[Work to be completed]:
Where the word "Samuel" shows up in the entries below, please copy the whole line.
---------- Supplied material
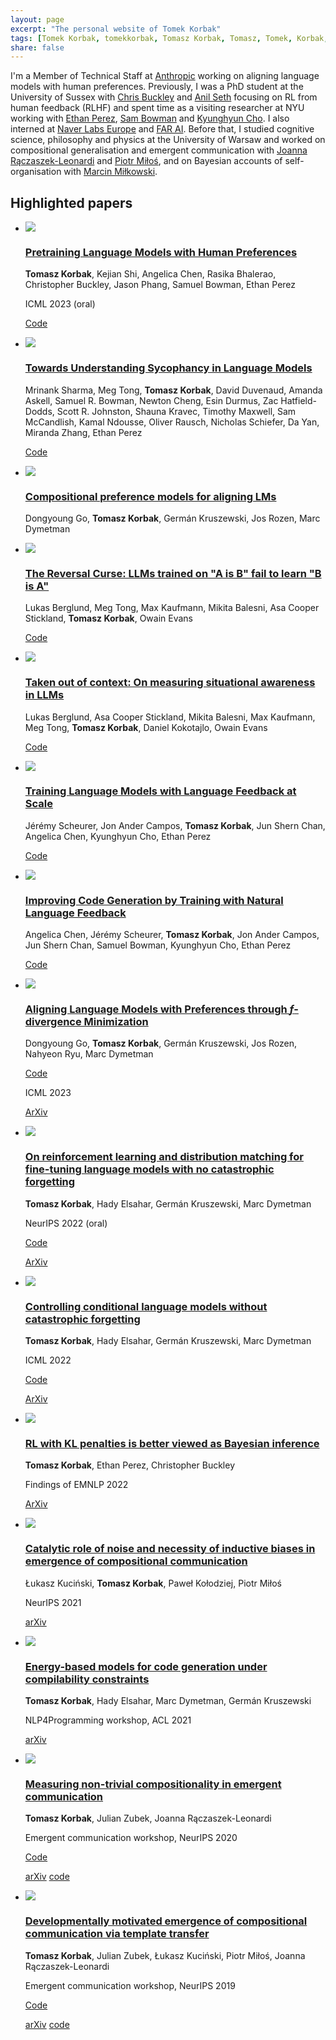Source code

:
 ```yaml
---
layout: page
excerpt: "The personal website of Tomek Korbak"
tags: [Tomek Korbak, tomekkorbak, Tomasz Korbak, Tomasz, Tomek, Korbak, homepage]
share: false
---
```

I'm a Member of Technical Staff at [Anthropic](https://www.anthropic.com/) working on aligning language models with human preferences. Previously, I was a PhD student at the University of Sussex with [Chris Buckley](https://scholar.google.co.uk/citations?user=nWuZ0XcAAAAJ&hl=en) and [Anil Seth](https://scholar.google.com/citations?hl=en&user=3eJCZCkAAAAJ) focusing on RL from human feedback (RLHF) and spent time as a visiting researcher at NYU working with [Ethan Perez](https://scholar.google.ca/citations?user=za0-taQAAAAJ&hl=en), [Sam Bowman](https://scholar.google.com/citations?user=kV9XRxYAAAAJ&hl=en) and [Kyunghyun Cho](https://scholar.google.co.uk/citations?user=0RAmmIAAAAAJ&hl=en). I also interned at [Naver Labs Europe](https://europe.naverlabs.com/) and [FAR AI](https://far.ai/). Before that, I studied cognitive science, philosophy and physics at the University of Warsaw and worked on compositional generalisation and emergent communication with [Joanna Rączaszek-Leonardi](https://scholar.google.com/citations?user=OPggSAYAAAAJ&hl=pl) and [Piotr Miłoś](https://scholar.google.pl/citations?user=Se68XecAAAAJ&hl=pl&oi=ao), and on Bayesian accounts of self-organisation with [Marcin Miłkowski](https://scholar.google.com/citations?user=2UfI6q8AAAAJ&hl=en).

## Highlighted papers

<ul class="collection">
<li>
<div class="thumb">
<a href="https://arxiv.org/abs/2302.08582">
<img src="{{ site.url }}/images/thumbnails/phf.jpg">
</a>
</div>


<div class="text">
<a href="https://arxiv.org/abs/2302.08582">
<h3>Pretraining Language Models with Human Preferences</h3>
</a>
<p class="authors"><b>Tomasz Korbak</b>, Kejian Shi, Angelica Chen, Rasika Bhalerao, Christopher Buckley, Jason Phang, Samuel Bowman, Ethan Perez</p>
<p class="venues">ICML 2023 (oral)</p>
<p class="venues"><a href="https://github.com/tomekkorbak/pretraining-with-human-feedback" target="_blank">Code</a></p>

</div>
</li>


<li>
<div class="thumb">
<a href="https://arxiv.org/abs/2310.13548">
<img src="{{ site.url }}/images/thumbnails/sycophancy2.jpg">
</a>
</div>


<div class="text">
<a href="https://arxiv.org/abs/2310.13548">
<h3>Towards Understanding Sycophancy in Language Models</h3>
</a>
<p class="authors">Mrinank Sharma, Meg Tong, <b>Tomasz Korbak</b>, David Duvenaud, Amanda Askell, Samuel R. Bowman, Newton Cheng, Esin Durmus, Zac Hatfield-Dodds, Scott R. Johnston, Shauna Kravec, Timothy Maxwell, Sam McCandlish, Kamal Ndousse, Oliver Rausch, Nicholas Schiefer, Da Yan, Miranda Zhang, Ethan Perez</p>
<p class="venues"><a href="https://github.com/meg-tong/sycophancy-eval" target="_blank">Code</a></p>



</div>
</li>


<li>
<div class="thumb">
<a href="https://arxiv.org/abs/2310.13011">
<img src="{{ site.url }}/images/thumbnails/cpm.jpg">
</a>
</div>


<div class="text">
<a href="https://arxiv.org/abs/2310.13011">
<h3>Compositional preference models for aligning LMs


</h3>
</a>
<p class="authors">Dongyoung Go, <b>Tomasz Korbak</b>, Germán Kruszewski, Jos Rozen, Marc Dymetman</p>


</div>
</li>



<li>
<div class="thumb">
<a href="https://arxiv.org/abs/2309.12288">
<img src="{{ site.url }}/images/thumbnails/reversal.jpg">
</a>
</div>


<div class="text">
<a href="https://arxiv.org/abs/2309.12288">
<h3>The Reversal Curse: LLMs trained on "A is B" fail to learn "B is A"


</h3>
</a>
<p class="authors">Lukas Berglund, Meg Tong, Max Kaufmann, Mikita Balesni, Asa Cooper Stickland, <b>Tomasz Korbak</b>, Owain Evans</p>
<p class="venues"><a href="https://github.com/lukasberglund/reversal_curse" target="_blank">Code</a></p>


</div>
</li>

<li>
<div class="thumb">
<a href="https://arxiv.org/abs/2309.00667">
<img src="{{ site.url }}/images/thumbnails/sita.jpg">
</a>
</div>


<div class="text">
<a href="https://arxiv.org/abs/2309.00667">
<h3>Taken out of context: On measuring situational awareness in LLMs


</h3>
</a>
<p class="authors">Lukas Berglund, Asa Cooper Stickland, Mikita Balesni, Max Kaufmann, Meg Tong, <b>Tomasz Korbak</b>, Daniel Kokotajlo, Owain Evans</p>
<p class="venues"><a href="https://github.com/AsaCooperStickland/situational-awareness-evals" target="_blank">Code</a></p>


</div>
</li>







<li>
<div class="thumb">
<a href="https://arxiv.org/abs/2303.16755">
<img src="{{ site.url }}/images/thumbnails/ilf.png">
</a>
</div>


<div class="text">
<a href="https://arxiv.org/abs/2303.16755">
<h3>Training Language Models with Language Feedback at Scale


</h3>
</a>
<p class="authors">Jérémy Scheurer, Jon Ander Campos, <b>Tomasz Korbak</b>, Jun Shern Chan, Angelica Chen, Kyunghyun Cho, Ethan Perez</p>
<p class="venues"><a href="https://github.com/JeremyAlain/imitation_learning_from_language_feedback" target="_blank">Code</a></p>


</div>
</li>


<li>
<div class="thumb">
<a href="https://arxiv.org/abs/2303.16749">
<img src="{{ site.url }}/images/thumbnails/ilf2.png">
</a>
</div>


<div class="text">
<a href="https://arxiv.org/abs/2303.16749">
<h3>Improving Code Generation by Training with Natural Language Feedback


</h3>
</a>
<p class="authors">Angelica Chen, Jérémy Scheurer, <b>Tomasz Korbak</b>, Jon Ander Campos, Jun Shern Chan, Samuel Bowman, Kyunghyun Cho, Ethan Perez</p>
<p class="venues"><a href="https://github.com/nyu-mll/ILF-for-code-generation" target="_blank">Code</a></p>


</div>
</li>










<li>
<div class="thumb">
<a href="https://arxiv.org/abs/2302.08582">
<img src="{{ site.url }}/images/thumbnails/fdpg2.png">
</a>
</div>


<div class="text">
<a href="https://arxiv.org/abs/2302.08215">
<h3>Aligning Language Models with Preferences through <i>f</i>-divergence Minimization</h3>
</a>
<p class="authors">Dongyoung Go, <b>Tomasz Korbak</b>, Germán Kruszewski, Jos Rozen, Nahyeon Ryu, Marc Dymetman
</p>
<p class="venues"><a href="https://github.com/naver/disco" target="_blank">Code</a></p>
ICML 2023

<p class="buttons">

<a href="https://arxiv.org/abs/2302.08215" target="_blank">ArXiv</a>

</p>
</div>
</li>


<li>
<div class="thumb">
<a href="https://arxiv.org/abs/2206.00761">
<img src="{{ site.url }}/images/thumbnails/rmvsdm2.png">
</a>
</div>


<div class="text">
<a href="https://arxiv.org/abs/2206.00761">
<h3>On reinforcement learning and distribution matching for fine-tuning language models with no catastrophic forgetting

</h3>
</a>
<p class="authors"><b>Tomasz Korbak</b>, Hady Elsahar, Germán Kruszewski, Marc Dymetman</p>
<p class="venues">NeurIPS 2022 (oral)</p>
<p class="venues"><a href="https://github.com/naver/gdc/tree/master/rm_vs_dm" target="_blank">Code</a></p>


<p class="buttons">

<a href="https://arxiv.org/abs/2112.00791" target="_blank">ArXiv</a>

</p>
</div>
</li>

<li>
<div class="thumb">
<a href="https://arxiv.org/abs/2112.00791">
<img src="{{ site.url }}/images/thumbnails/cdpg4.png">
</a>
</div>


<div class="text">
<a href="https://arxiv.org/abs/2112.00791">
<h3>Controlling conditional language models without catastrophic forgetting</h3>
</a>
<p class="authors"><b>Tomasz Korbak</b>, Hady Elsahar, Germán Kruszewski, Marc Dymetman</p>
<p class="venues">ICML 2022</p>
<p class="venues"><a href="https://github.com/naver/gdc/tree/master/cdpg" target="_blank">Code</a></p>


<p class="buttons">

<a href="https://arxiv.org/abs/2112.00791" target="_blank">ArXiv</a>

</p>
</div>
</li>


<li>
<div class="thumb">
<a href="https://arxiv.org/abs/2205.11275">
<img src="{{ site.url }}/images/thumbnails/rl_kl.png">
</a>
</div>


<div class="text">
<a href="https://arxiv.org/abs/2205.11275">
<h3>RL with KL penalties is better viewed as Bayesian inference</h3>
</a>
<p class="authors"><b>Tomasz Korbak</b>, Ethan Perez, Christopher Buckley</p>
<p class="venues">Findings of EMNLP 2022</p>

<p class="buttons">

<a href="https://arxiv.org/abs/2205.11275.pdf" target="_blank">ArXiv</a>

</p>
</div>
</li>

<li>
<div class="thumb">
<a href="https://arxiv.org/abs/2111.06464">
<img src="{{ site.url }}/images/thumbnails/noise.png">
</a>
</div>

<div class="text">
<a href="https://arxiv.org/abs/2111.06464">
<h3>Catalytic role of noise and necessity of inductive biases in emergence of compositional communication</h3>
</a>
<p class="authors">Łukasz Kuciński, <b>Tomasz Korbak</b>, Paweł Kołodziej, Piotr Miłoś</p>
<p class="venues">NeurIPS 2021</p>

<p class="buttons">
<a href="https://arxiv.org/abs/2111.06464" target="_blank">arXiv</a>
</p>
</div>
</li>



<li>
<div class="thumb">
<a href="https://arxiv.org/abs/2106.04985">
<img src="{{ site.url }}/images/thumbnails/code_comp.png">
</a>
</div>

<div class="text">
<a href="https://arxiv.org/abs/2106.04985">
<h3>Energy-based models for code generation under compilability constraints</h3>
</a>
<p class="authors"><b>Tomasz Korbak</b>, Hady Elsahar, Marc Dymetman, Germán Kruszewski</p>
<p class="venues">NLP4Programming workshop, ACL 2021</p>

<p class="buttons">
<a href="https://arxiv.org/abs/2106.04985" target="_blank">arXiv</a>
</p>
</div>
</li>


<li>
<div class="thumb">
<a href="https://arxiv.org/abs/2010.15058">
<img src="{{ site.url }}/images/thumbnails/ntc.png">
</a>
</div>

<div class="text">
<a href="https://arxiv.org/abs/2010.15058">
<h3>Measuring non-trivial compositionality in emergent communication</h3>
</a>
<p class="authors"><b>Tomasz Korbak</b>, Julian Zubek, Joanna Rączaszek-Leonardi</p>
<p class="venues">Emergent communication workshop, NeurIPS 2020</p>
<p class="venues"><a href="https://github.com/tomekkorbak/measuring-non-trivial-compositionality" target="_blank">Code</a></p>


<p class="buttons">
<a href="https://arxiv.org/abs/2010.15058" target="_blank">arXiv</a>
<a href="https://github.com/tomekkorbak/measuring-non-trivial-compositionality" target="_blank">code</a>
</p>
</div>
</li>

<li>
<div class="thumb">
<a href="https://arxiv.org/abs/1910.06079">
<img src="{{ site.url }}/images/thumbnails/template.png">
</a>
</div>

<div class="text">
<a href="https://arxiv.org/abs/1910.06079">
<h3>Developmentally motivated emergence of compositional communication via template transfer</h3>
</a>
<p class="authors"><b>Tomasz Korbak</b>, Julian Zubek, Łukasz Kuciński, Piotr Miłoś, Joanna Rączaszek-Leonardi</p>
<p class="venues">Emergent communication workshop, NeurIPS 2019</p>
<p class="venues"><a href="https://github.com/tomekkorbak/compositional-communication-via-template-transfer" target="_blank">Code</a></p>


<p class="buttons">
<a href="https://arxiv.org/abs/1910.06079" target="_blank">arXiv</a>
<a href="https://github.com/tomekkorbak/compositional-communication-via-template-transfer" target="_blank">code</a>
</p>
</div>
</li>

</ul>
--------------------
[Response to the exercise]:
<p class="authors"><b>Tomasz Korbak</b>, Kejian Shi, Angelica Chen, Rasika Bhalerao, Christopher Buckley, Jason Phang, Samuel Bowman, Ethan Perez</p>
<p class="authors">Mrinank Sharma, Meg Tong, <b>Tomasz Korbak</b>, David Duvenaud, Amanda Askell, Samuel R. Bowman, Newton Cheng, Esin Durmus, Zac Hatfield-Dodds, Scott R. Johnston, Shauna Kravec, Timothy Maxwell, Sam McCandlish, Kamal Ndousse, Oliver Rausch, Nicholas Schiefer, Da Yan, Miranda Zhang, Ethan Perez</p>
<p class="authors">Angelica Chen, Jérémy Scheurer, <b>Tomasz Korbak</b>, Jon Ander Campos, Jun Shern Chan, Samuel Bowman, Kyunghyun Cho, Ethan Perez</p>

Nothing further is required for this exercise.